STOCHASTIC COLOURED PETRINET BASED HEALTHCARE INFRASTRUCTURE INTERDEPENDENCY MODEL

Nivedita Nukavarapu and Surya Durbha

Keywords: Stochastic Coloured Petri net, Critical Infrastructure Interdependency, Disaster Preparedness, Modelling and Simulation, Healthcare Critical Infrastructure

Abstract. The Healthcare Critical Infrastructure (HCI) protects all sectors of the society from hazards such as terrorism, infectious disease outbreaks, and natural disasters. HCI plays a significant role in response and recovery across all other sectors in the event of a natural or manmade disaster. However, for its continuity of operations and service delivery HCI is dependent on other interdependent Critical Infrastructures (CI) such as Communications, Electric Supply, Emergency Services, Transportation Systems, and Water Supply System. During a mass casualty due to disasters such as floods, a major challenge that arises for the HCI is to respond to the crisis in a timely manner in an uncertain and variable environment.

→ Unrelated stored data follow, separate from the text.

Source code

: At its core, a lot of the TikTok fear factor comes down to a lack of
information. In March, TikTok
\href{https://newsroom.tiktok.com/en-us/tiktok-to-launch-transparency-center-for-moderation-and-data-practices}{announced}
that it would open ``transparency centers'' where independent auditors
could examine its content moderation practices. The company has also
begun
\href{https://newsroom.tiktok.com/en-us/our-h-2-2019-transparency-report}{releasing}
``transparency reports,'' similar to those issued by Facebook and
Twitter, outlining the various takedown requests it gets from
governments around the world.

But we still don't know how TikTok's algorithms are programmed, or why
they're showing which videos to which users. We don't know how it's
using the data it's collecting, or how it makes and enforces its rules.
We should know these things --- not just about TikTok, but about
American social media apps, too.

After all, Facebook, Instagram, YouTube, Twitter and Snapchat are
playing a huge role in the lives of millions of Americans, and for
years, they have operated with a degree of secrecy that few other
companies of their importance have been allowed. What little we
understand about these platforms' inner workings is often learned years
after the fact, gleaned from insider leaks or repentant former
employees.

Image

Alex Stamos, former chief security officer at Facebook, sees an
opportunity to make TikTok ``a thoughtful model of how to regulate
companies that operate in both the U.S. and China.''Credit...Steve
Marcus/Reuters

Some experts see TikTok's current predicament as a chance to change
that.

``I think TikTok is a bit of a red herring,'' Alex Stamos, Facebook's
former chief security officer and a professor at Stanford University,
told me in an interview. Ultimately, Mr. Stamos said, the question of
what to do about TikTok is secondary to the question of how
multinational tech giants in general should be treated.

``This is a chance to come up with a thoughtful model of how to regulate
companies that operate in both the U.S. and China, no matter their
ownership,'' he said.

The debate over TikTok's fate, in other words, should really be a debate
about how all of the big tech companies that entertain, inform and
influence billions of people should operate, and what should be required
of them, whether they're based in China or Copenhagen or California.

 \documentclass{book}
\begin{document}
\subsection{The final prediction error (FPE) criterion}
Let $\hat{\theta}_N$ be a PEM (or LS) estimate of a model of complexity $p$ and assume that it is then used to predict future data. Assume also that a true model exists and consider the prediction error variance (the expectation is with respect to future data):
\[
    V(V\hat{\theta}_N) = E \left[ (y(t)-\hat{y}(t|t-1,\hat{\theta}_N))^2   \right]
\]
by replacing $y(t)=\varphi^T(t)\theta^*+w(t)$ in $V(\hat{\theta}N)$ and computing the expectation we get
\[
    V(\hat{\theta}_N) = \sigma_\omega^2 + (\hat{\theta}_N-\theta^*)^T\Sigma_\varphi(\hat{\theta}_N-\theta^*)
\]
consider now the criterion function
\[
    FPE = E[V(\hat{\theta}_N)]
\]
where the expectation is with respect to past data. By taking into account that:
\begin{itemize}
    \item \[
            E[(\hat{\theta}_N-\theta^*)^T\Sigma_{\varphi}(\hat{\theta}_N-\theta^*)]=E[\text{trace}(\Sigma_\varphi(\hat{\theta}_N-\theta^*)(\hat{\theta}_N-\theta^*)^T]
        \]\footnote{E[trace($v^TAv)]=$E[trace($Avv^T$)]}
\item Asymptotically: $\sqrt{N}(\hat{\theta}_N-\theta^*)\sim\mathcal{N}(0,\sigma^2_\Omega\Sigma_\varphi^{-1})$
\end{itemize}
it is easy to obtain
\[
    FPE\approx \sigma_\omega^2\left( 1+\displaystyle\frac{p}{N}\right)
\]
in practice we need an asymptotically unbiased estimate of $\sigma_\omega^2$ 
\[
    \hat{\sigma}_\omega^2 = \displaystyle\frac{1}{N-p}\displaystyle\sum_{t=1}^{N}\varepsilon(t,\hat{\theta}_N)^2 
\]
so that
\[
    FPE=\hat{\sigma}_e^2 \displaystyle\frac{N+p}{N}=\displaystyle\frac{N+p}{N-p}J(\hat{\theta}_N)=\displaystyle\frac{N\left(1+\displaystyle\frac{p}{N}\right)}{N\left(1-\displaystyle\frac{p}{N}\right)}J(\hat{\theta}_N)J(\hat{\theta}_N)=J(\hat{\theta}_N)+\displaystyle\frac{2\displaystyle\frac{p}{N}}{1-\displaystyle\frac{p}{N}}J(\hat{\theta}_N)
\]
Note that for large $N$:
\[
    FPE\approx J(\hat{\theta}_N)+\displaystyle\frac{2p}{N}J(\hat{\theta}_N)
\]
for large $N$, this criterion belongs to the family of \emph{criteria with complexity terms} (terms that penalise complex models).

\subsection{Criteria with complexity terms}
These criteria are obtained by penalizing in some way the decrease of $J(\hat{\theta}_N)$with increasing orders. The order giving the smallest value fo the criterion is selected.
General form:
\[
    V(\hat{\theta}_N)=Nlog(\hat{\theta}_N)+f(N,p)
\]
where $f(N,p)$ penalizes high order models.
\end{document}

To address this issue the HCI should be disaster prepared, by fully understanding the complexities and interdependencies that exist in a hospital, emergency department or emergency response event. Modelling and simulation of a disaster scenario with these complexities would help in training and providing an opportunity for all the stakeholders to work together in a coordinated response to a disaster. The paper would present interdependencies related to HCI based on Stochastic Coloured Petri Nets (SCPN) modelling and simulation approach, given a flood scenario as the disaster which would disrupt the infrastructure nodes. The entire model would be integrated with Geographic information based decision support system to visualize the dynamic behaviour of the interdependency of the Healthcare and related CI network in a geographically based environment.